Entries supplied
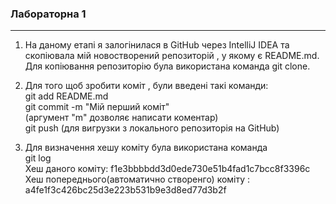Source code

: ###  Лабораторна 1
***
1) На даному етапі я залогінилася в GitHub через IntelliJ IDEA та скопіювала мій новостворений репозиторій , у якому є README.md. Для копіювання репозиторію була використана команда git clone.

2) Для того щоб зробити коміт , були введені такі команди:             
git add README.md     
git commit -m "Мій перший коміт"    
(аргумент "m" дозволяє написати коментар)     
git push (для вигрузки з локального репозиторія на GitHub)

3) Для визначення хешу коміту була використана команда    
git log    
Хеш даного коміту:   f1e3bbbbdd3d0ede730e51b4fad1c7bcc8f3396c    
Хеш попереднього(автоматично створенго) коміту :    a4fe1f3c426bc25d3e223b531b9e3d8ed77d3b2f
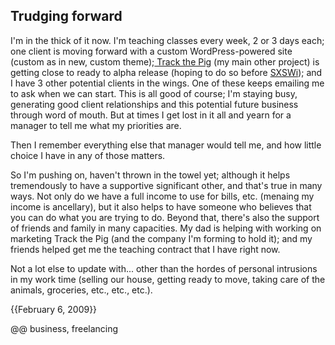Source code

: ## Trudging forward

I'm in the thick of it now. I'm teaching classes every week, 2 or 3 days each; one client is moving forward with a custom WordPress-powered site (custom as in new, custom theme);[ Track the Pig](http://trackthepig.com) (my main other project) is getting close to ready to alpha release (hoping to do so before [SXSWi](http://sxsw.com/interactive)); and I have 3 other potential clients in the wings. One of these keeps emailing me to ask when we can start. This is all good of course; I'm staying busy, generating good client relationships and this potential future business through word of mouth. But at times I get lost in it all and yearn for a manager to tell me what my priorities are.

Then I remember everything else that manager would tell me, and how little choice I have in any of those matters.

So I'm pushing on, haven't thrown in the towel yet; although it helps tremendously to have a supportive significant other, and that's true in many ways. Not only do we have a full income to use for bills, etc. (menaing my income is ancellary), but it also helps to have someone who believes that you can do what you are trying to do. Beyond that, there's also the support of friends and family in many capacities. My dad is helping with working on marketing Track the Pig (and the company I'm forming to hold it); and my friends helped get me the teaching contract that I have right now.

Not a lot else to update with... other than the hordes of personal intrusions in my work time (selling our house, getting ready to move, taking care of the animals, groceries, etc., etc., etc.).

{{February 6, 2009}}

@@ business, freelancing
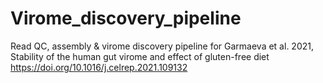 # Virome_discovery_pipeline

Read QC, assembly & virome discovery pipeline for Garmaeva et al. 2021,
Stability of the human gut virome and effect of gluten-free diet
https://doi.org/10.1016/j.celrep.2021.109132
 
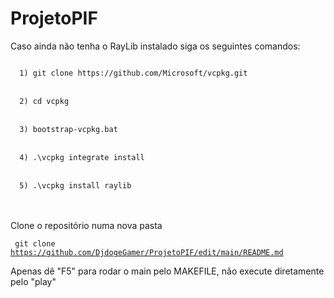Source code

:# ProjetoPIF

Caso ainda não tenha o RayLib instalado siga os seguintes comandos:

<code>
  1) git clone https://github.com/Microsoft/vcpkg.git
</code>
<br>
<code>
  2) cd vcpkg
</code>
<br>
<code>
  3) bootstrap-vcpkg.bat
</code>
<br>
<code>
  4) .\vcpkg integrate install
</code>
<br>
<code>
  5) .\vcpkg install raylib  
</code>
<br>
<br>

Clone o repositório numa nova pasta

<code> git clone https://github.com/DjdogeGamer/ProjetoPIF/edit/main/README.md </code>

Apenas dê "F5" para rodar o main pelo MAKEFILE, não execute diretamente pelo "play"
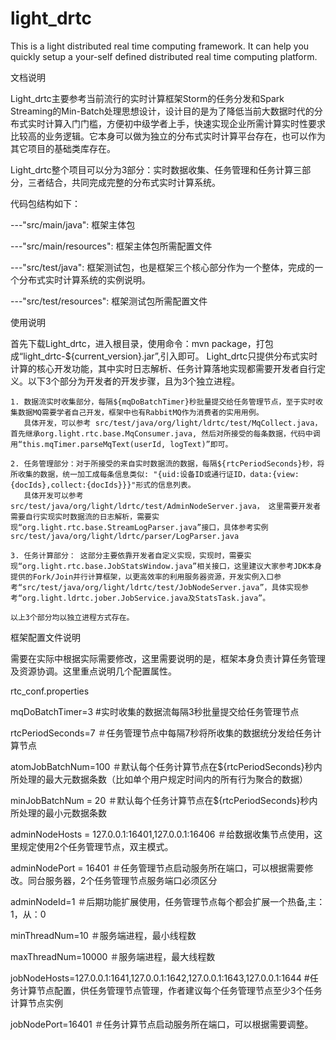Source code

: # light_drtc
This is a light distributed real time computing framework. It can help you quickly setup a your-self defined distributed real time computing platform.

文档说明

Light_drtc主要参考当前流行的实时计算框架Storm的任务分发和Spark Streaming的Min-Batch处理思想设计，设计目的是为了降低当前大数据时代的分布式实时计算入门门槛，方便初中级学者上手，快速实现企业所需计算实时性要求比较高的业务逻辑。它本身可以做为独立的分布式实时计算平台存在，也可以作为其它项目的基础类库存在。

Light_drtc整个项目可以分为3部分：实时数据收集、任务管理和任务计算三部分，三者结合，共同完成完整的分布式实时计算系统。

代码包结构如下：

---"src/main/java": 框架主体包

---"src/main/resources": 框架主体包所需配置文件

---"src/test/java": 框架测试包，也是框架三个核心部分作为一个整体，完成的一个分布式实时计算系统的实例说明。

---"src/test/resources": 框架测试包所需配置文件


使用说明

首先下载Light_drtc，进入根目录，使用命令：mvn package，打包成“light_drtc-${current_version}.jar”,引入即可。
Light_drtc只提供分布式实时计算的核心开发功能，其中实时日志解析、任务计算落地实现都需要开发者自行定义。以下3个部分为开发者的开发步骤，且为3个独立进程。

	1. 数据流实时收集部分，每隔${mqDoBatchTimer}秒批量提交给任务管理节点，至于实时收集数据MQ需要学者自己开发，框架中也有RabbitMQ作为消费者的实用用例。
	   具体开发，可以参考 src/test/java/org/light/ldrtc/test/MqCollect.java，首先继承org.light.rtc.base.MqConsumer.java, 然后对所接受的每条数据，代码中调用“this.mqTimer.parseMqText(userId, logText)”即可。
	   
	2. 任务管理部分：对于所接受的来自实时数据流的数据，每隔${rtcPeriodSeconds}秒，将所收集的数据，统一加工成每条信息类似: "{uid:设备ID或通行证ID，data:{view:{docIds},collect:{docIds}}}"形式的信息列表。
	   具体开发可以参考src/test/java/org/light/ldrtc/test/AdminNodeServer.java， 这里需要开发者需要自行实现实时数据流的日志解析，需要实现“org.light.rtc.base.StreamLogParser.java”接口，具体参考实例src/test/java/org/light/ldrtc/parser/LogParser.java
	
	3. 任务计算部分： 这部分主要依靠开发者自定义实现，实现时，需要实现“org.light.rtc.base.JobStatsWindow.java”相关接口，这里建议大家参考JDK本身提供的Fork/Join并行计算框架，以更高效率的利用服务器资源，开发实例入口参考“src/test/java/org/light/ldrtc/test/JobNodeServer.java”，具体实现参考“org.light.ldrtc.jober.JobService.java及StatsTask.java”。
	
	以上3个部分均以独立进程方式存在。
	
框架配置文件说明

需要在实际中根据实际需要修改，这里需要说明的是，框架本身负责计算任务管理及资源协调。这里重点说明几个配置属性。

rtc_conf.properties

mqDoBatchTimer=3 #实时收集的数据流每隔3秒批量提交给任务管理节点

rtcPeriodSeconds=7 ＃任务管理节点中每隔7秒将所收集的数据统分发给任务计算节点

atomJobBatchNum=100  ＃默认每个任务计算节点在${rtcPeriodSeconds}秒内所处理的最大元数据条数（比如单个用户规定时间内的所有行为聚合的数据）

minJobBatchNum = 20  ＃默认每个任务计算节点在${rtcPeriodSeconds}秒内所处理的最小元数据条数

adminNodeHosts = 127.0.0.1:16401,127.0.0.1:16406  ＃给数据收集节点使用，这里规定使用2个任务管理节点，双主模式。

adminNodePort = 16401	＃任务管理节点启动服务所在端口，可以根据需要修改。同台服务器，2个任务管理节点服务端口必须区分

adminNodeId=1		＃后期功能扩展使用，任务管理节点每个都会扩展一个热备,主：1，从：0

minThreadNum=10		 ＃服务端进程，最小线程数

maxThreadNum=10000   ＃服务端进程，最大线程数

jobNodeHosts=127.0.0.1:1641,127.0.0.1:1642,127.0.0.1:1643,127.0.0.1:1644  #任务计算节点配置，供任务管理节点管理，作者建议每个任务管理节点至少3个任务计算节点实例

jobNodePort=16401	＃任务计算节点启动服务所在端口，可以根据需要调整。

* * *

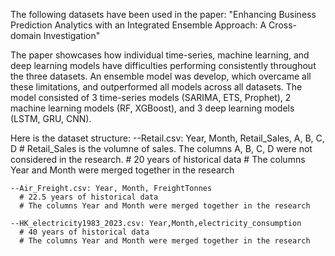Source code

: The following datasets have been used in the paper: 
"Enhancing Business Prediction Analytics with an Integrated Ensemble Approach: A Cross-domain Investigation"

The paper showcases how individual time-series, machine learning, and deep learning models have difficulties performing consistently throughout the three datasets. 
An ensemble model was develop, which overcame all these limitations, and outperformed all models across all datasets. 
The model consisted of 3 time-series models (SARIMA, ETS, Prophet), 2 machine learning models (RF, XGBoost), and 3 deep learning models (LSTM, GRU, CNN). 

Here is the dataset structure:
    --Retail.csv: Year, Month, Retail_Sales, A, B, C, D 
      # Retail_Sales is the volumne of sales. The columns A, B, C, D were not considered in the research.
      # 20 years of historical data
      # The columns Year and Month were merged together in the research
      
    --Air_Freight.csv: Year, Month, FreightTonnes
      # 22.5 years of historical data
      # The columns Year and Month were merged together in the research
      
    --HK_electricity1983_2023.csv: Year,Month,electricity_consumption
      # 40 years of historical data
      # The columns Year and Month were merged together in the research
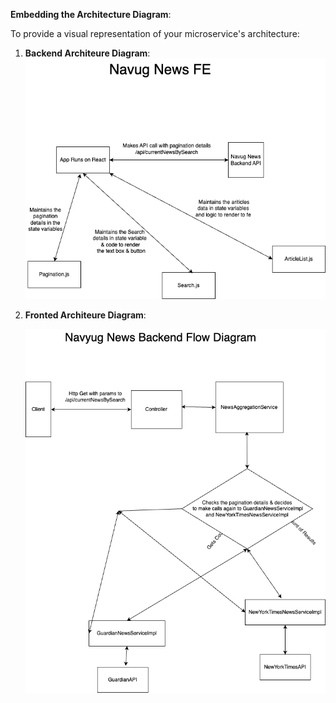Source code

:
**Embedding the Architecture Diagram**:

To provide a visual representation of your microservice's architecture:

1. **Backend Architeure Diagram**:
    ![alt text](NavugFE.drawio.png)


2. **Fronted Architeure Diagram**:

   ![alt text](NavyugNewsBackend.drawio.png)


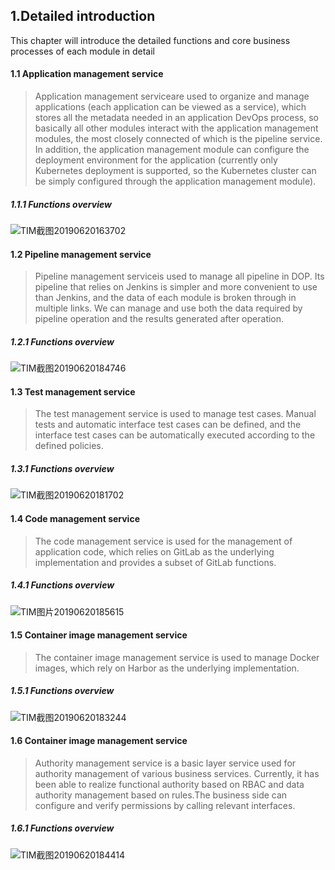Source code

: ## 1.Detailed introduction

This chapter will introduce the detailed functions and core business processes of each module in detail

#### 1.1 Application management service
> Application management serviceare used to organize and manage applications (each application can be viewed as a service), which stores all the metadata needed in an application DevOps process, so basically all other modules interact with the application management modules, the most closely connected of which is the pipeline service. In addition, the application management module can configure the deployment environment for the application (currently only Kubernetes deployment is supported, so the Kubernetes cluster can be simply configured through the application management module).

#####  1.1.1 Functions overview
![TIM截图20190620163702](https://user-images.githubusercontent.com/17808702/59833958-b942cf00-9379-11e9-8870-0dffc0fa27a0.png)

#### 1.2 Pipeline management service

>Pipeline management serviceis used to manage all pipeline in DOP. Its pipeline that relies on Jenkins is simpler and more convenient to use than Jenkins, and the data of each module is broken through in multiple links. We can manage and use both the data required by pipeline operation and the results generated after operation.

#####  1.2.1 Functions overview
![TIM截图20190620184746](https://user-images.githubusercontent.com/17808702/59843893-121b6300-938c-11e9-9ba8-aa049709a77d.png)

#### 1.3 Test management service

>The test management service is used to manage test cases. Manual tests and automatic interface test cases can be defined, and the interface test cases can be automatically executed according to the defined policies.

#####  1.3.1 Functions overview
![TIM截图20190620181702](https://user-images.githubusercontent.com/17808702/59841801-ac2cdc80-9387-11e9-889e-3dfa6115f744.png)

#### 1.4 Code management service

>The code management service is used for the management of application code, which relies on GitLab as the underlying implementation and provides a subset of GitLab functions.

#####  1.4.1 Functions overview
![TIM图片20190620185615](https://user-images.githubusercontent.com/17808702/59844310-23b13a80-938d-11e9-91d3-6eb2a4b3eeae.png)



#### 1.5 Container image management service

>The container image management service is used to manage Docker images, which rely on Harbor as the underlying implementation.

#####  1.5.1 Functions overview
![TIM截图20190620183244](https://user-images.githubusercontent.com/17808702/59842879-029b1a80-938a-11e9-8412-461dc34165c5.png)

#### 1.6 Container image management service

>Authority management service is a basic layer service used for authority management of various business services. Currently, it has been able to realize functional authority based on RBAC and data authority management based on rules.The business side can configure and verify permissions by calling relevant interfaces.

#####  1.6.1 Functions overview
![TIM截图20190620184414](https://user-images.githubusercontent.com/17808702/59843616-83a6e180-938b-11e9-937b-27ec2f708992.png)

* * *

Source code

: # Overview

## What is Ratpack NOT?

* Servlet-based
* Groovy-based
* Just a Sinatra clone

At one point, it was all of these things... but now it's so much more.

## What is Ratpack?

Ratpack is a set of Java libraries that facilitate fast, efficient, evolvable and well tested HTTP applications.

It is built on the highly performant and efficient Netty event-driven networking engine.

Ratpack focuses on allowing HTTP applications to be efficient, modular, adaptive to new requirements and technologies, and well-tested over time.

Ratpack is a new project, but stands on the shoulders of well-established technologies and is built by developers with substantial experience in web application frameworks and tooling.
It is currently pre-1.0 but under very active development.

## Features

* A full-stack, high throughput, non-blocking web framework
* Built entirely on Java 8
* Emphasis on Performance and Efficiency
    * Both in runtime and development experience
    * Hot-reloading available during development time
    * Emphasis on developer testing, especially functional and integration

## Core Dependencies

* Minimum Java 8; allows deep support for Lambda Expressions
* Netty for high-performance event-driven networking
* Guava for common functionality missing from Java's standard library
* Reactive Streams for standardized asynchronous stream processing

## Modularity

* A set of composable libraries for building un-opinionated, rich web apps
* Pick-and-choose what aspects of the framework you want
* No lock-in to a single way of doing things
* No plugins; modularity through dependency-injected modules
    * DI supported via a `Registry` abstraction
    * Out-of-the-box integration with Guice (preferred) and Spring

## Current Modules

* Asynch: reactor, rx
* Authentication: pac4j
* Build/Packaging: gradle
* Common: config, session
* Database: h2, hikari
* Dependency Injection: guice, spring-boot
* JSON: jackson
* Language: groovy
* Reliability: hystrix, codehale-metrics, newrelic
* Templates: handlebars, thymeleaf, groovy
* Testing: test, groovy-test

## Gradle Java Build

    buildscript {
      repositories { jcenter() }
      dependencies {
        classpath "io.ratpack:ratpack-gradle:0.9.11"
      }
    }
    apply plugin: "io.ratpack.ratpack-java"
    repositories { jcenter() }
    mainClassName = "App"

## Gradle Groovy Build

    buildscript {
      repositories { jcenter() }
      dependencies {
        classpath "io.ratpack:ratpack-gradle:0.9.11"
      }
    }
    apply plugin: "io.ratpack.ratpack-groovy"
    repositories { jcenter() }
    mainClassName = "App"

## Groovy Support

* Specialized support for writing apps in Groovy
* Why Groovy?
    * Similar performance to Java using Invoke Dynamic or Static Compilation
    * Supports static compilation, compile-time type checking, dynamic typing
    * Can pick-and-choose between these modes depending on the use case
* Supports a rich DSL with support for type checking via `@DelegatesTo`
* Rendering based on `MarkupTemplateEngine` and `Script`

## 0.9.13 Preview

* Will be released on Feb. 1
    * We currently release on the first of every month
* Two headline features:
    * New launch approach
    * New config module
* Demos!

Work request
Lines wanted from the listing above: the line with "## 1.Detailed introduction" up to and including the line with "#### 1.2 Pipeline management service". Please write them out exactly, adding nothing else.

Finished task
: ## 1.Detailed introduction

This chapter will introduce the detailed functions and core business processes of each module in detail

#### 1.1 Application management service
> Application management serviceare used to organize and manage applications (each application can be viewed as a service), which stores all the metadata needed in an application DevOps process, so basically all other modules interact with the application management modules, the most closely connected of which is the pipeline service. In addition, the application management module can configure the deployment environment for the application (currently only Kubernetes deployment is supported, so the Kubernetes cluster can be simply configured through the application management module).

#####  1.1.1 Functions overview
![TIM截图20190620163702](https://user-images.githubusercontent.com/17808702/59833958-b942cf00-9379-11e9-8870-0dffc0fa27a0.png)

#### 1.2 Pipeline management service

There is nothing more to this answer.